Research Interests (Lay Summary)
Since starting his PhD in 2018, Daniel has begun development of meso-scale models, i.e. the prediction of grain size and shape, for metallic additive manufacturing (AM) processes. The texture or structure and arrangement of crystallographic grains in metallic parts is of utmost importance to the performance of a component. This microstructure is formed during solidification, and is of particular interest for AM processes, where extreme thermal conditions and multiple cycles of solidification and remelting can result in components with vastly different mechanical properties.
Numerical modeling of microstructure evolution in metallic components produced by additive manufacturing (AM) processes is paramount to improve understanding of not only general metal solidification, but also of how changes in processing conditions can impact the final mechanical properties of the component.

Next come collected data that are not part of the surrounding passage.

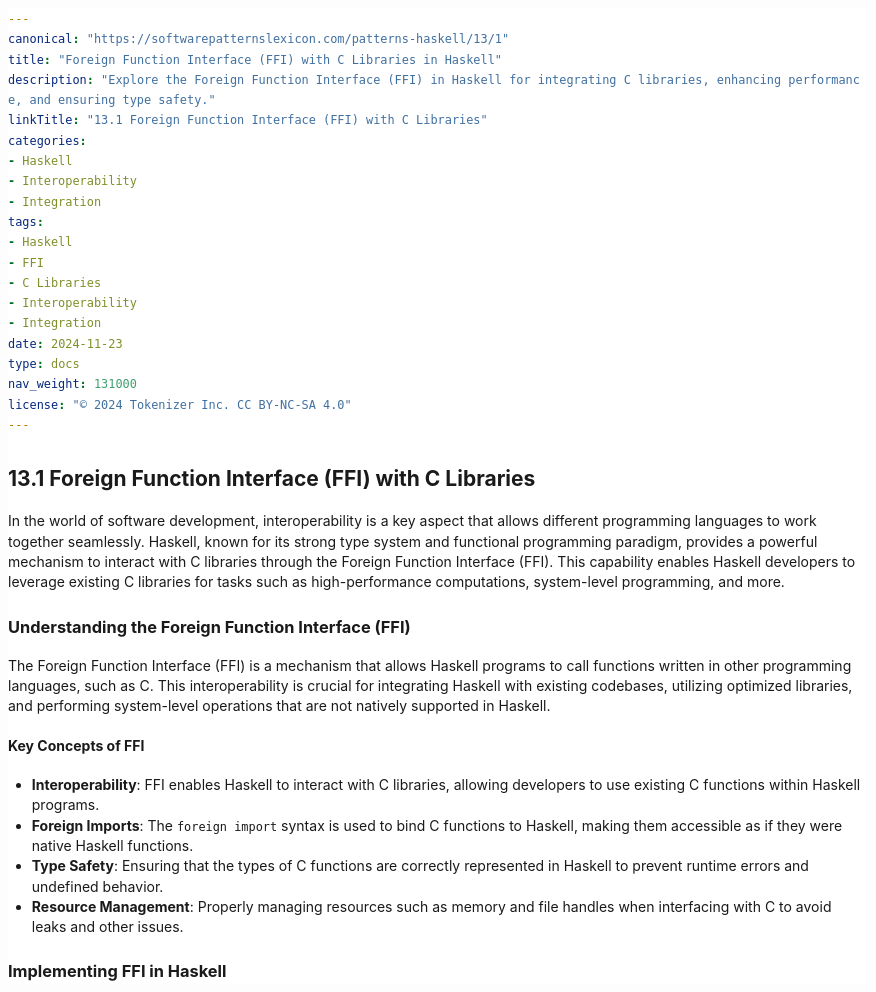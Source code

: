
 ```yaml
---
canonical: "https://softwarepatternslexicon.com/patterns-haskell/13/1"
title: "Foreign Function Interface (FFI) with C Libraries in Haskell"
description: "Explore the Foreign Function Interface (FFI) in Haskell for integrating C libraries, enhancing performance, and ensuring type safety."
linkTitle: "13.1 Foreign Function Interface (FFI) with C Libraries"
categories:
- Haskell
- Interoperability
- Integration
tags:
- Haskell
- FFI
- C Libraries
- Interoperability
- Integration
date: 2024-11-23
type: docs
nav_weight: 131000
license: "© 2024 Tokenizer Inc. CC BY-NC-SA 4.0"
---
```


## 13.1 Foreign Function Interface (FFI) with C Libraries

In the world of software development, interoperability is a key aspect that allows different programming languages to work together seamlessly. Haskell, known for its strong type system and functional programming paradigm, provides a powerful mechanism to interact with C libraries through the Foreign Function Interface (FFI). This capability enables Haskell developers to leverage existing C libraries for tasks such as high-performance computations, system-level programming, and more.

### Understanding the Foreign Function Interface (FFI)

The Foreign Function Interface (FFI) is a mechanism that allows Haskell programs to call functions written in other programming languages, such as C. This interoperability is crucial for integrating Haskell with existing codebases, utilizing optimized libraries, and performing system-level operations that are not natively supported in Haskell.

#### Key Concepts of FFI

- **Interoperability**: FFI enables Haskell to interact with C libraries, allowing developers to use existing C functions within Haskell programs.
- **Foreign Imports**: The `foreign import` syntax is used to bind C functions to Haskell, making them accessible as if they were native Haskell functions.
- **Type Safety**: Ensuring that the types of C functions are correctly represented in Haskell to prevent runtime errors and undefined behavior.
- **Resource Management**: Properly managing resources such as memory and file handles when interfacing with C to avoid leaks and other issues.

### Implementing FFI in Haskell
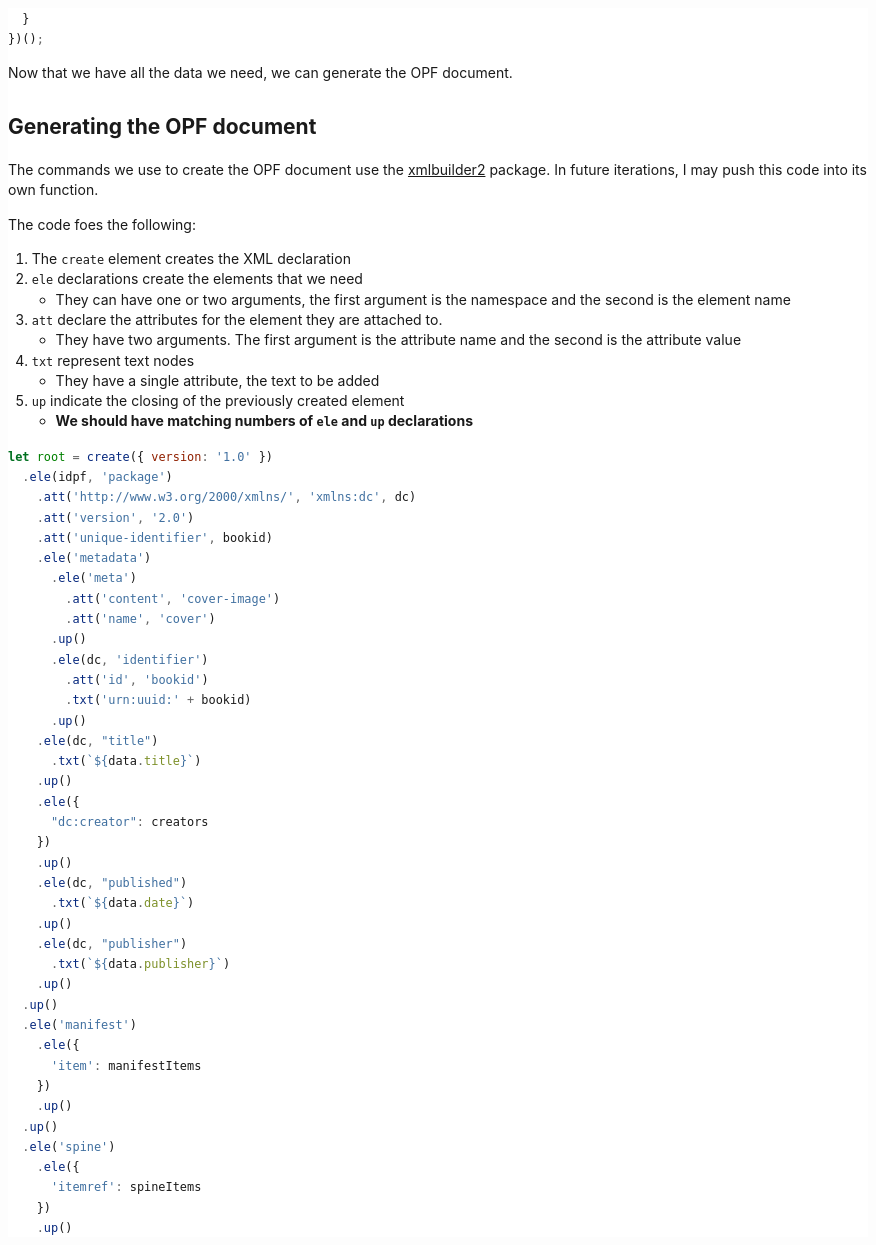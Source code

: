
 ```js
  }
})();
```

Now that we have all the data we need, we can generate the OPF document.

## Generating the OPF document

The commands we use to create the OPF document use the [xmlbuilder2](https://www.npmjs.com/package/xmlbuilder2) package. In future iterations, I may push this code into its own function.

The code foes the following:

1. The `create` element creates the XML declaration
2. `ele` declarations create the elements that we need
   * They can have one or two arguments, the first argument is the namespace and the second is the element name
3. `att` declare the attributes for the element they are attached to.
   * They have two arguments. The first argument is the attribute name and the second is the attribute value
4. `txt` represent text nodes
   * They have a single attribute, the text to be added
5. `up` indicate the closing of the previously created element
   * **We should have matching numbers of `ele` and `up` declarations**

```js
let root = create({ version: '1.0' })
  .ele(idpf, 'package')
    .att('http://www.w3.org/2000/xmlns/', 'xmlns:dc', dc)
    .att('version', '2.0')
    .att('unique-identifier', bookid)
    .ele('metadata')
      .ele('meta')
        .att('content', 'cover-image')
        .att('name', 'cover')
      .up()
      .ele(dc, 'identifier')
        .att('id', 'bookid')
        .txt('urn:uuid:' + bookid)
      .up()
    .ele(dc, "title")
      .txt(`${data.title}`)
    .up()
    .ele({
      "dc:creator": creators
    })
    .up()
    .ele(dc, "published")
      .txt(`${data.date}`)
    .up()
    .ele(dc, "publisher")
      .txt(`${data.publisher}`)
    .up()
  .up()
  .ele('manifest')
    .ele({
      'item': manifestItems
    })
    .up()
  .up()
  .ele('spine')
    .ele({
      'itemref': spineItems
    })
    .up()
```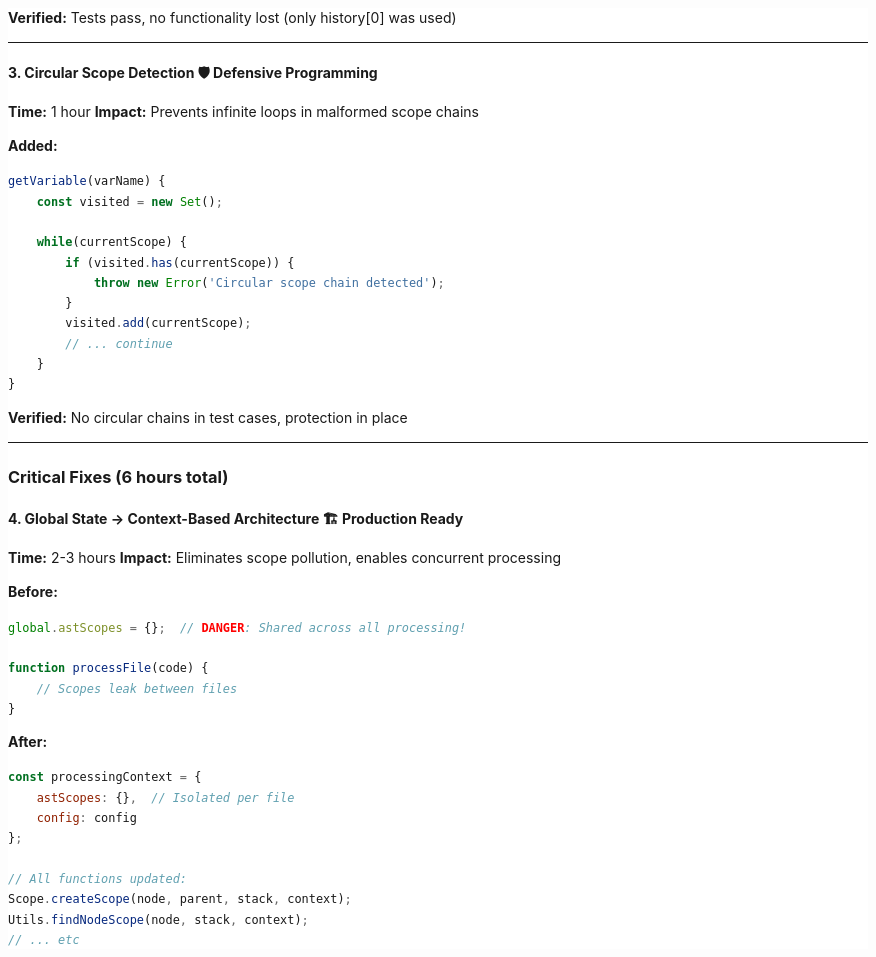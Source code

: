 **Verified:** Tests pass, no functionality lost (only history[0] was used)

---

#### 3. Circular Scope Detection 🛡️ **Defensive Programming**
**Time:** 1 hour
**Impact:** Prevents infinite loops in malformed scope chains

**Added:**
```javascript
getVariable(varName) {
    const visited = new Set();

    while(currentScope) {
        if (visited.has(currentScope)) {
            throw new Error('Circular scope chain detected');
        }
        visited.add(currentScope);
        // ... continue
    }
}
```

**Verified:** No circular chains in test cases, protection in place

---

### Critical Fixes (6 hours total)

#### 4. Global State → Context-Based Architecture 🏗️ **Production Ready**
**Time:** 2-3 hours
**Impact:** Eliminates scope pollution, enables concurrent processing

**Before:**
```javascript
global.astScopes = {};  // DANGER: Shared across all processing!

function processFile(code) {
    // Scopes leak between files
}
```

**After:**
```javascript
const processingContext = {
    astScopes: {},  // Isolated per file
    config: config
};

// All functions updated:
Scope.createScope(node, parent, stack, context);
Utils.findNodeScope(node, stack, context);
// ... etc
```
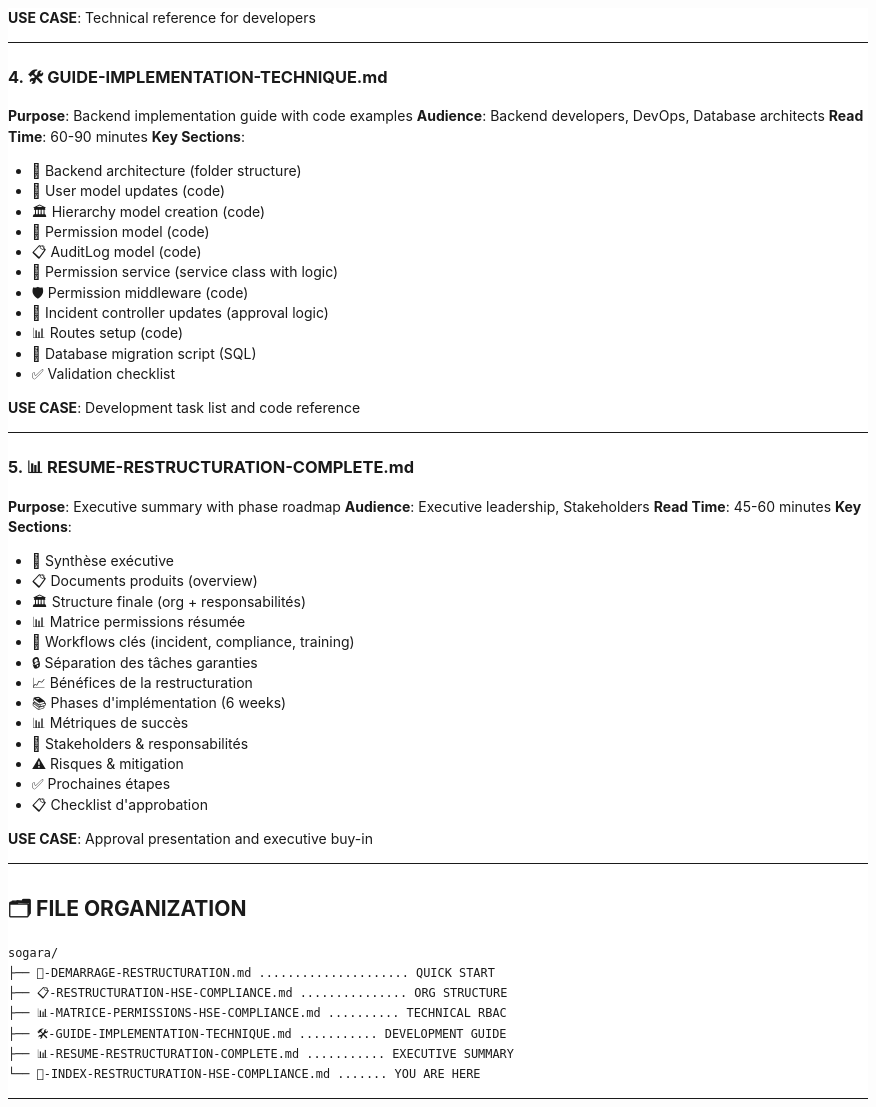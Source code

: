 **USE CASE**: Technical reference for developers

---

### 4. 🛠️ GUIDE-IMPLEMENTATION-TECHNIQUE.md
**Purpose**: Backend implementation guide with code examples
**Audience**: Backend developers, DevOps, Database architects
**Read Time**: 60-90 minutes
**Key Sections**:
- 🔧 Backend architecture (folder structure)
- 📝 User model updates (code)
- 🏛️ Hierarchy model creation (code)
- 🔑 Permission model (code)
- 📋 AuditLog model (code)
- 🔐 Permission service (service class with logic)
- 🛡️ Permission middleware (code)
- 📝 Incident controller updates (approval logic)
- 📊 Routes setup (code)
- 💾 Database migration script (SQL)
- ✅ Validation checklist

**USE CASE**: Development task list and code reference

---

### 5. 📊 RESUME-RESTRUCTURATION-COMPLETE.md
**Purpose**: Executive summary with phase roadmap
**Audience**: Executive leadership, Stakeholders
**Read Time**: 45-60 minutes
**Key Sections**:
- 🎯 Synthèse exécutive
- 📋 Documents produits (overview)
- 🏛️ Structure finale (org + responsabilités)
- 📊 Matrice permissions résumée
- 🔄 Workflows clés (incident, compliance, training)
- 🔒 Séparation des tâches garanties
- 📈 Bénéfices de la restructuration
- 📚 Phases d'implémentation (6 weeks)
- 📊 Métriques de succès
- 👥 Stakeholders & responsabilités
- ⚠️ Risques & mitigation
- ✅ Prochaines étapes
- 📋 Checklist d'approbation

**USE CASE**: Approval presentation and executive buy-in

---

## 🗂️ FILE ORGANIZATION

```
sogara/
├── 🚀-DEMARRAGE-RESTRUCTURATION.md ..................... QUICK START
├── 📋-RESTRUCTURATION-HSE-COMPLIANCE.md ............... ORG STRUCTURE
├── 📊-MATRICE-PERMISSIONS-HSE-COMPLIANCE.md .......... TECHNICAL RBAC
├── 🛠️-GUIDE-IMPLEMENTATION-TECHNIQUE.md ........... DEVELOPMENT GUIDE
├── 📊-RESUME-RESTRUCTURATION-COMPLETE.md ........... EXECUTIVE SUMMARY
└── 📑-INDEX-RESTRUCTURATION-HSE-COMPLIANCE.md ....... YOU ARE HERE
```

---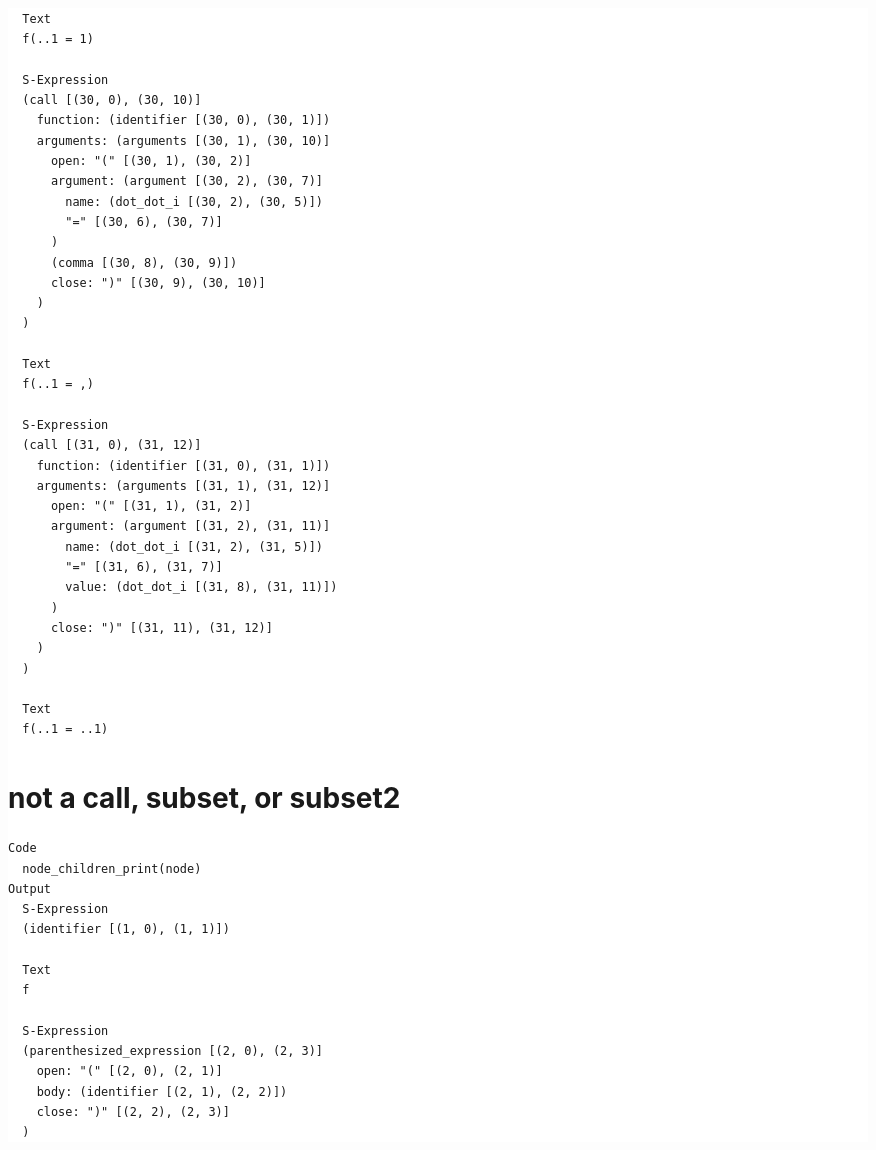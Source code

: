       Text
      f(..1 = 1)
      
      S-Expression
      (call [(30, 0), (30, 10)]
        function: (identifier [(30, 0), (30, 1)])
        arguments: (arguments [(30, 1), (30, 10)]
          open: "(" [(30, 1), (30, 2)]
          argument: (argument [(30, 2), (30, 7)]
            name: (dot_dot_i [(30, 2), (30, 5)])
            "=" [(30, 6), (30, 7)]
          )
          (comma [(30, 8), (30, 9)])
          close: ")" [(30, 9), (30, 10)]
        )
      )
      
      Text
      f(..1 = ,)
      
      S-Expression
      (call [(31, 0), (31, 12)]
        function: (identifier [(31, 0), (31, 1)])
        arguments: (arguments [(31, 1), (31, 12)]
          open: "(" [(31, 1), (31, 2)]
          argument: (argument [(31, 2), (31, 11)]
            name: (dot_dot_i [(31, 2), (31, 5)])
            "=" [(31, 6), (31, 7)]
            value: (dot_dot_i [(31, 8), (31, 11)])
          )
          close: ")" [(31, 11), (31, 12)]
        )
      )
      
      Text
      f(..1 = ..1)
      

# not a call, subset, or subset2

    Code
      node_children_print(node)
    Output
      S-Expression
      (identifier [(1, 0), (1, 1)])
      
      Text
      f
      
      S-Expression
      (parenthesized_expression [(2, 0), (2, 3)]
        open: "(" [(2, 0), (2, 1)]
        body: (identifier [(2, 1), (2, 2)])
        close: ")" [(2, 2), (2, 3)]
      )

Daniel’s research is primarily concerned with meso-scopic modeling, that is, length scales of the order of grain size. Cellular automata modeling techniques offer efficient but powerful microstructure predictions and will form the basis of his models. Materials of primary focus include medical-grade titanium alloys such as Ti-6Al-4V, which is among the most commonly used AM materials, but models will be extensible to virtually any dendritic alloy.